"Désarmés", désarmant cantique pop-rock à la Maison de la musique de Nanterre

Faites l’amour pendant la guerre, faites l’amour malgré la guerre, faites l’amour parce que la guerre…
Les accords arpégés et glissés sur le long de la reverb à la guitare électrique, la nappe de sons aux claviers et le frétillement de la batterie qui ouvre le spectacle rappellent que Désarmés est un opéra-cantique contemporain et son effet de fascination ne faiblira pas (envoûtant toute une heure durant le public aux nombreuses familles et scolaires). La musique d'Alexandros Markéas et le texte de Sébastien Joanniez savent en effet se mêler et tourner, les gammes orientalisantes passent avec une impressionnante souplesse vers du rock psychédélique en même temps que le texte spirituel verse dans la passion : le cantique des cantiques rencontre Roméo et Juliette, de Bethléem à Woodstock. Certes et indéniablement, l'envoûtement opère, le public est fasciné par ce glissement infini des mélodies et des sons, mais au point même qu'il devient impossible de suivre le drame. Tout s'enchaîne sans épisodes, ni clés (clés musicales ni clés de l'intrigue). D'autant que la scénographie ne construit pas non plus de propos : les deux solistes (sans identité ni nom, seulement Elle et Lui dans le livret) seuls sur un miroir dans le plateau noir se mettent face-à-face, dos-à-dos, face-à-dos, face ou dos aux ados qui forment le chœur. Ce dispositif a toutefois le mérite indéniable d'être efficace et maîtrisé par les interprètes, en particulier la vingtaine de choristes (de l'option théâtre au Lycée Jeanne d'Albret de Saint-Germain-en-Laye avec la professeure Anne Fouilloux et du Conservatoire de Nanterre avec Valérie Gallet) : leur chant très juste, en place rythmiquement et avec ce qu'il faut d'air dans la voix pour rappeler la fraîcheur de leur insolente jeunesse, ils sont tout aussi à l'aise dans leurs déplacements scéniques (ils transforment les simples exercices connus de tous les élèves en cours de théâtre pour en faire des déplacements incarnés, suivant une émotion et une musique collective, pressées, oppressées, maîtrisées).

Le champ de bataille de l’amour
Les deux solistes vocaux se répartissent chacun une moitié de l'œuvre : la soprano déploie d'abord son intervention infinie durant toute une première partie, puis le ténor monopolise la seconde (ce qui n'aide en rien leurs interactions, et de fait la composition d'un propos dramaturgique). Cette division a toutefois le mérite indéniable de mettre en avant leurs qualités musicales, de justesse et de concentration au long cours.
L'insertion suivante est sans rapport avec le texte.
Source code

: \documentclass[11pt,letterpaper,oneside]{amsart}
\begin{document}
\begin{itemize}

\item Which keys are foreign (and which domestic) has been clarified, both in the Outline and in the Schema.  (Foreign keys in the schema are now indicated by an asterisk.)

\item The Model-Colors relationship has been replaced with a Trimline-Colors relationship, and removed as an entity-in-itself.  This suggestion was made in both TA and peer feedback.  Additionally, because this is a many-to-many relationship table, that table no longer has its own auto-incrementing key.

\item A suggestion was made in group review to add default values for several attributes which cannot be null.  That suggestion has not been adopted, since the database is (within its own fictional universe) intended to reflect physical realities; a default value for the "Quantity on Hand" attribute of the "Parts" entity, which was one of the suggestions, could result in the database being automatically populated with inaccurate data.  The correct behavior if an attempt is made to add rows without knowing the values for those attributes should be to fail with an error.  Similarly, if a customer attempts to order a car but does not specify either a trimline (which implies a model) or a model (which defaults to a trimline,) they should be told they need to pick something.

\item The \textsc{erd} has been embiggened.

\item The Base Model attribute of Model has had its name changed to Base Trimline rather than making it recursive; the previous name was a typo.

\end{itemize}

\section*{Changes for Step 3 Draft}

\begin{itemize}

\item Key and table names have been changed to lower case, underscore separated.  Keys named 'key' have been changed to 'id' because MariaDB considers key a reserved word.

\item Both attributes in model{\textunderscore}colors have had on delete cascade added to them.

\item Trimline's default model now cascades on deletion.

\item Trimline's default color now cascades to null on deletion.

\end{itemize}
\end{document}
La soprano Laura Holm sait placer la voix avec la simple douceur idoine pour un chant amplifié par microphone. Cela lui permet de donner à sa souple ligne mélodique, mélodieuse et colorée le sourire et la candeur d'une voix sortie d'un film de Jacques Demy. Benjamin Alunni est devenu ténor au cours de sa carrière, cela s'entend : à l'aise dans les graves ronds et riches, il engorge un peu dès le medium, mais cela est aussi dû à son grand engagement, la voix et le corps tendus vers l'avant.

Laurent Cuniot, directeur de TM+ (ensemble orchestral de musique d’aujourd’hui) rappelle son aisance parmi le répertoire moderne aux formes musicales ouvertes et plurielles (comme nous vous en avions rendu compte pour Votre Faust à Châtillon et La Petite renarde rusée à l’Athénée). Il sait donner chaque départ et mener la battue d'un geste limpide, au souple cassé du poignet, comme se laisser porter -tout en les guidant subtilement- par les solos pop-rock.
Les instruments et les voix se réunissent enfin, les deux solistes combinent même leurs voix dans les contrepoints délicats de l'amour et d'une paix irénique. Brusquement, violemment, un rythme martial éclate fortissimo et les jeunes courent à travers le tableau. Désarmés est un opéra-cantique par et pour la génération terrorisée par la menace permanente d'un attentat.